Segment Open

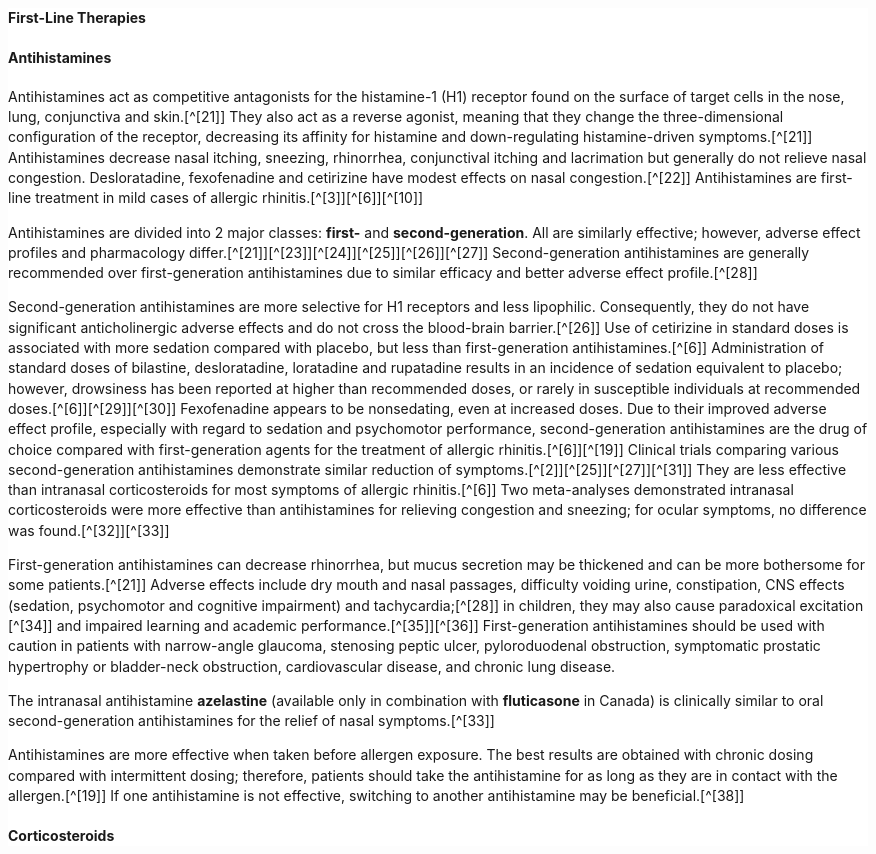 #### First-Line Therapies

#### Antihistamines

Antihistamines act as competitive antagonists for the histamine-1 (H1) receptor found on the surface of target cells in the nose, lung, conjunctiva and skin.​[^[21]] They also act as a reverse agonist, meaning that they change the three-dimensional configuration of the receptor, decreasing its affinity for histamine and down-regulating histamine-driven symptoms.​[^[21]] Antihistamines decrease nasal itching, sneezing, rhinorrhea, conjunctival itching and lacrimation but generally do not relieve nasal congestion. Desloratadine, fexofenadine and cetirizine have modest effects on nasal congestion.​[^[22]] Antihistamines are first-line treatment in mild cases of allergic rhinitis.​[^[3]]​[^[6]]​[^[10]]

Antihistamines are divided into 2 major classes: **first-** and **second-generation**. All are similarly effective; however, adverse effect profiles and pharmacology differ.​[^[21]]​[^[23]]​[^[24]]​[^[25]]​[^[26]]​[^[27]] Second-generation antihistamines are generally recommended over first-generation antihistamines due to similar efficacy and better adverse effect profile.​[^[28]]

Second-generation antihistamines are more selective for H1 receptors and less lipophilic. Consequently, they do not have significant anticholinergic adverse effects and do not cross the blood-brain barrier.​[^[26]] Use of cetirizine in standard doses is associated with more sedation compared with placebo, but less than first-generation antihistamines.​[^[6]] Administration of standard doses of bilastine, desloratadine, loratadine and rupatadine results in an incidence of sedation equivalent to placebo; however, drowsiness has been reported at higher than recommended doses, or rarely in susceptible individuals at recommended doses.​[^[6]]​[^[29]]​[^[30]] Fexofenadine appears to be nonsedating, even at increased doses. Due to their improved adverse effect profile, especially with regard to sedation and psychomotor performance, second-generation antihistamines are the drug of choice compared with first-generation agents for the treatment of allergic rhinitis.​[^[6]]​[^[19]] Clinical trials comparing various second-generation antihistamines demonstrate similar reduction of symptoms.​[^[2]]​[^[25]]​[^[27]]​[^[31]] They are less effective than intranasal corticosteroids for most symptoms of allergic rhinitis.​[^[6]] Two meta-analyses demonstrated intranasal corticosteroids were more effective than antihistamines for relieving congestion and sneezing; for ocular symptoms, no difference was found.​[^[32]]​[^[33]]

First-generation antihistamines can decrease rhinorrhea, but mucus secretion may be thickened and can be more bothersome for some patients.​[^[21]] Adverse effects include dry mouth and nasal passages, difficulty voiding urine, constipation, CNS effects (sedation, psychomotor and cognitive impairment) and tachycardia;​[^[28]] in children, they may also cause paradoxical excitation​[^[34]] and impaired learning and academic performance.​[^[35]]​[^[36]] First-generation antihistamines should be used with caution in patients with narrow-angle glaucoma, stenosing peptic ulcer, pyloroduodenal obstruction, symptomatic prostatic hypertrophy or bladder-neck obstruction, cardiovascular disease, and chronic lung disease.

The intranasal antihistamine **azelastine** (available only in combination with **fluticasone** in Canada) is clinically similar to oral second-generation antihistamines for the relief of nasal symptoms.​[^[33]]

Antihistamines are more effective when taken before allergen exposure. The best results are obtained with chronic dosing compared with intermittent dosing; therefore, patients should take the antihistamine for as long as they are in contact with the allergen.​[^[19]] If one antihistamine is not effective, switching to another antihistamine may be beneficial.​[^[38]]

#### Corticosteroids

Segment Closed

Write every record out again exactly, omitting the pictures they hold.

 #### First-Line Therapies

#### Antihistamines

Antihistamines act as competitive antagonists for the histamine-1 (H1) receptor found on the surface of target cells in the nose, lung, conjunctiva and skin.​[^[21]] They also act as a reverse agonist, meaning that they change the three-dimensional configuration of the receptor, decreasing its affinity for histamine and down-regulating histamine-driven symptoms.​[^[21]] Antihistamines decrease nasal itching, sneezing, rhinorrhea, conjunctival itching and lacrimation but generally do not relieve nasal congestion. Desloratadine, fexofenadine and cetirizine have modest effects on nasal congestion.​[^[22]] Antihistamines are first-line treatment in mild cases of allergic rhinitis.​[^[3]]​[^[6]]​[^[10]]

Antihistamines are divided into 2 major classes: **first-** and **second-generation**. All are similarly effective; however, adverse effect profiles and pharmacology differ.​[^[21]]​[^[23]]​[^[24]]​[^[25]]​[^[26]]​[^[27]] Second-generation antihistamines are generally recommended over first-generation antihistamines due to similar efficacy and better adverse effect profile.​[^[28]]

Second-generation antihistamines are more selective for H1 receptors and less lipophilic. Consequently, they do not have significant anticholinergic adverse effects and do not cross the blood-brain barrier.​[^[26]] Use of cetirizine in standard doses is associated with more sedation compared with placebo, but less than first-generation antihistamines.​[^[6]] Administration of standard doses of bilastine, desloratadine, loratadine and rupatadine results in an incidence of sedation equivalent to placebo; however, drowsiness has been reported at higher than recommended doses, or rarely in susceptible individuals at recommended doses.​[^[6]]​[^[29]]​[^[30]] Fexofenadine appears to be nonsedating, even at increased doses. Due to their improved adverse effect profile, especially with regard to sedation and psychomotor performance, second-generation antihistamines are the drug of choice compared with first-generation agents for the treatment of allergic rhinitis.​[^[6]]​[^[19]] Clinical trials comparing various second-generation antihistamines demonstrate similar reduction of symptoms.​[^[2]]​[^[25]]​[^[27]]​[^[31]] They are less effective than intranasal corticosteroids for most symptoms of allergic rhinitis.​[^[6]] Two meta-analyses demonstrated intranasal corticosteroids were more effective than antihistamines for relieving congestion and sneezing; for ocular symptoms, no difference was found.​[^[32]]​[^[33]]

First-generation antihistamines can decrease rhinorrhea, but mucus secretion may be thickened and can be more bothersome for some patients.​[^[21]] Adverse effects include dry mouth and nasal passages, difficulty voiding urine, constipation, CNS effects (sedation, psychomotor and cognitive impairment) and tachycardia;​[^[28]] in children, they may also cause paradoxical excitation​[^[34]] and impaired learning and academic performance.​[^[35]]​[^[36]] First-generation antihistamines should be used with caution in patients with narrow-angle glaucoma, stenosing peptic ulcer, pyloroduodenal obstruction, symptomatic prostatic hypertrophy or bladder-neck obstruction, cardiovascular disease, and chronic lung disease.

The intranasal antihistamine **azelastine** (available only in combination with **fluticasone** in Canada) is clinically similar to oral second-generation antihistamines for the relief of nasal symptoms.​[^[33]]

Antihistamines are more effective when taken before allergen exposure. The best results are obtained with chronic dosing compared with intermittent dosing; therefore, patients should take the antihistamine for as long as they are in contact with the allergen.​[^[19]] If one antihistamine is not effective, switching to another antihistamine may be beneficial.​[^[38]]

#### Corticosteroids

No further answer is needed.